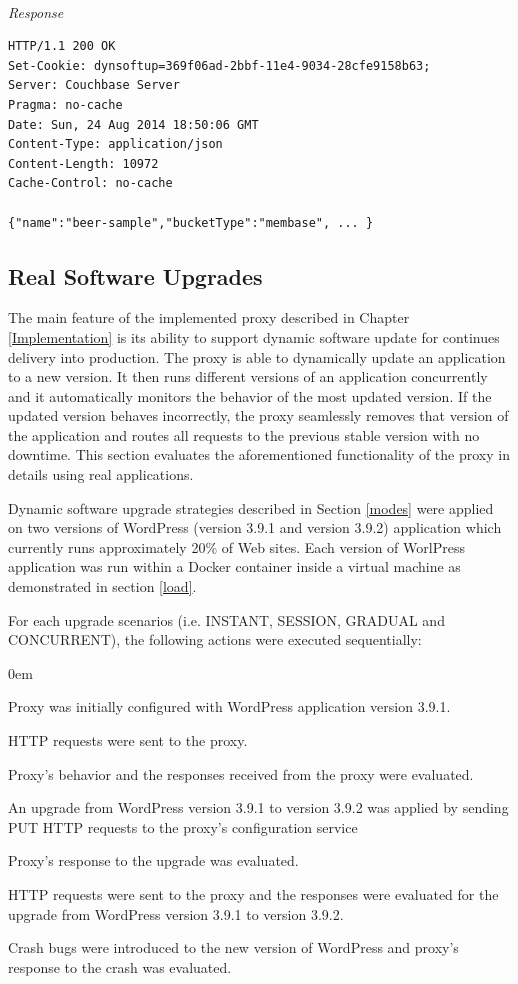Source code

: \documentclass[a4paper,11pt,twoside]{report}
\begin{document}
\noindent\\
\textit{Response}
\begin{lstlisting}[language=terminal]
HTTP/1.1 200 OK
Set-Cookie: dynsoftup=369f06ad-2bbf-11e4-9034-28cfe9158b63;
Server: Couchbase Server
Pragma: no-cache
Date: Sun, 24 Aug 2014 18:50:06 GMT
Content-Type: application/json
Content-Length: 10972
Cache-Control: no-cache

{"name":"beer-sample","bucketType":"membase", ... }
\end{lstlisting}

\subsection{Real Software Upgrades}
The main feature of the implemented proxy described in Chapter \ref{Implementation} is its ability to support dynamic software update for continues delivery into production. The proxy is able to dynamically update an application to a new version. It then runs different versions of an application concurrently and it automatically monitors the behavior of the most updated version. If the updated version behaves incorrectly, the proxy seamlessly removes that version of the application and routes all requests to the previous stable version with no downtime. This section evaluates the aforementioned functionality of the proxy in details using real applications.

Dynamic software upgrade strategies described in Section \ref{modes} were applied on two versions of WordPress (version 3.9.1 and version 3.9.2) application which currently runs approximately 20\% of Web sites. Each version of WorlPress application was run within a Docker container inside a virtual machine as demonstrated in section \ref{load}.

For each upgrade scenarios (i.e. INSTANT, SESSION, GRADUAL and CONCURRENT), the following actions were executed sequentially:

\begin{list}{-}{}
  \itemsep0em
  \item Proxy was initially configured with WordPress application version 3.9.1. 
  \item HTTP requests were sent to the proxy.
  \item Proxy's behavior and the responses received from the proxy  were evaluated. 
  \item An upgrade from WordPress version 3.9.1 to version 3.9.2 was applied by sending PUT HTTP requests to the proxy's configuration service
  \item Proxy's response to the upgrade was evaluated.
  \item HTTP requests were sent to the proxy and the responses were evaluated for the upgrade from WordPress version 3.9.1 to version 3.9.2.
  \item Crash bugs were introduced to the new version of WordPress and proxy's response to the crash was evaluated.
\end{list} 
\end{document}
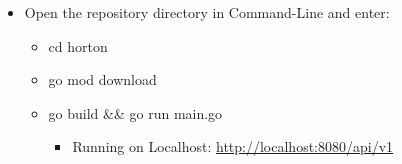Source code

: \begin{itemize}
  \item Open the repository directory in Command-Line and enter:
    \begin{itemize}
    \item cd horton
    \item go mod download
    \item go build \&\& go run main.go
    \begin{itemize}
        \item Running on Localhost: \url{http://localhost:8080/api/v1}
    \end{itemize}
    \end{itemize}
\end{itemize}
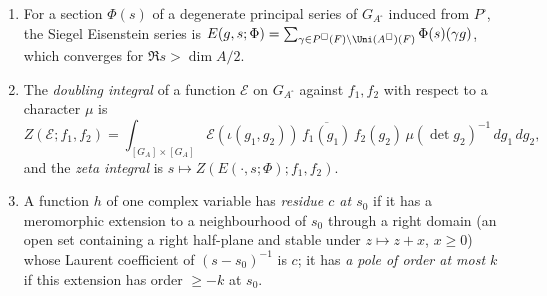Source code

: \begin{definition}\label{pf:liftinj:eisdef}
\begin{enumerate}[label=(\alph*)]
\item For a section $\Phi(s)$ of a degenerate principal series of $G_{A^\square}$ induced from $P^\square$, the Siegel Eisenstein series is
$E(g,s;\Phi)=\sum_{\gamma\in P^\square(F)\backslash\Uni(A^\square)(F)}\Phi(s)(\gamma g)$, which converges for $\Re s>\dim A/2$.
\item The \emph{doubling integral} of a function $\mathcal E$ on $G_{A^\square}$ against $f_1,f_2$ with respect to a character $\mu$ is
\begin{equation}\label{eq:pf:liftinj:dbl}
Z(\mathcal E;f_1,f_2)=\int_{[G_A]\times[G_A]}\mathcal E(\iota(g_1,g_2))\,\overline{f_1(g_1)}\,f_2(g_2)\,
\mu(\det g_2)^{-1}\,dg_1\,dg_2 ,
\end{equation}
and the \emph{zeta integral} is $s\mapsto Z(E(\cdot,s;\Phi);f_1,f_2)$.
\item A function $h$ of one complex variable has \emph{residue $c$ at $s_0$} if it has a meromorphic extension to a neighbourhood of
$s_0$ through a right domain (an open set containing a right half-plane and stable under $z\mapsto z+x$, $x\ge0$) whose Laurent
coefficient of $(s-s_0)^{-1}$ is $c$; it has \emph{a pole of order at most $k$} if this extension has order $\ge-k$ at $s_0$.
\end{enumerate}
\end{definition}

::::

## TASK DESCRIPTION
Among the entries above, find every line holding "versions" and copy it.

## RESPONSE AREA
The main feature of the implemented proxy described in Chapter \ref{Implementation} is its ability to support dynamic software update for continues delivery into production. The proxy is able to dynamically update an application to a new version. It then runs different versions of an application concurrently and it automatically monitors the behavior of the most updated version. If the updated version behaves incorrectly, the proxy seamlessly removes that version of the application and routes all requests to the previous stable version with no downtime. This section evaluates the aforementioned functionality of the proxy in details using real applications.
Dynamic software upgrade strategies described in Section \ref{modes} were applied on two versions of WordPress (version 3.9.1 and version 3.9.2) application which currently runs approximately 20\% of Web sites. Each version of WorlPress application was run within a Docker container inside a virtual machine as demonstrated in section \ref{load}.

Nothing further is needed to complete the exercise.